Required work
Across all the records below, how many lines contain "println"? Respond with only the number.

Listed records
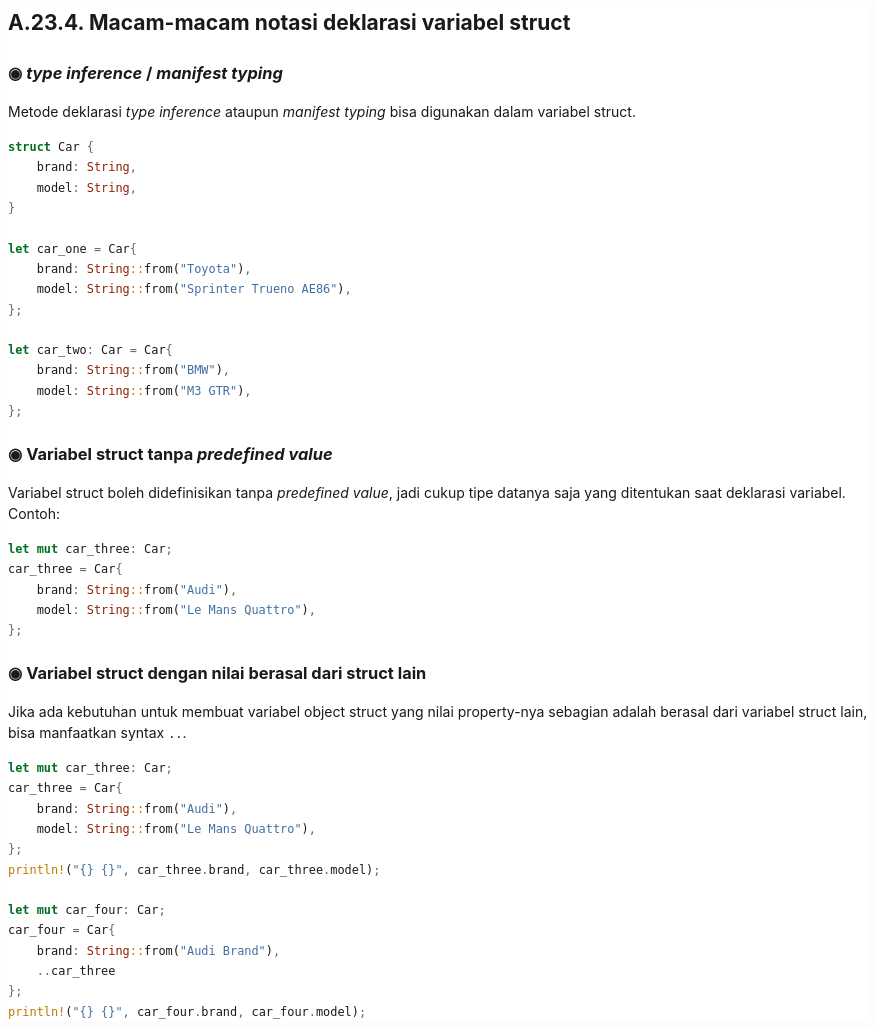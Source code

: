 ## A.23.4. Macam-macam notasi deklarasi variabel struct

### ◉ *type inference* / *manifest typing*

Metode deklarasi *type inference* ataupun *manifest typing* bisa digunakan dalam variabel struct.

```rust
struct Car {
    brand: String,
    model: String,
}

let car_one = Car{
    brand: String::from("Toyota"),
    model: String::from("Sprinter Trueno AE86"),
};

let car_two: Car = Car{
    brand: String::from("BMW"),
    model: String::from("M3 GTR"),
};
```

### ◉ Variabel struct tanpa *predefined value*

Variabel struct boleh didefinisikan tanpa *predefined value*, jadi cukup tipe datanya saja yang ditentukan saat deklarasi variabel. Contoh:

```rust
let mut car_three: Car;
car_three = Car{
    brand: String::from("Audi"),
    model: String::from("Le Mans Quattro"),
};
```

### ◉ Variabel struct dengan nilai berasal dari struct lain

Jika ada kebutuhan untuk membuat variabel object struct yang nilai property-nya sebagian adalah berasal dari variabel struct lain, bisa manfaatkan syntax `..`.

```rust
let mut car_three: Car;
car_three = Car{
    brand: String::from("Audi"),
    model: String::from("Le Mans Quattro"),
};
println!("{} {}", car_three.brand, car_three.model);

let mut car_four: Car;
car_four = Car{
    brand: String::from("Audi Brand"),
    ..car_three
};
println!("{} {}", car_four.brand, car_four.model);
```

Solved exercise
2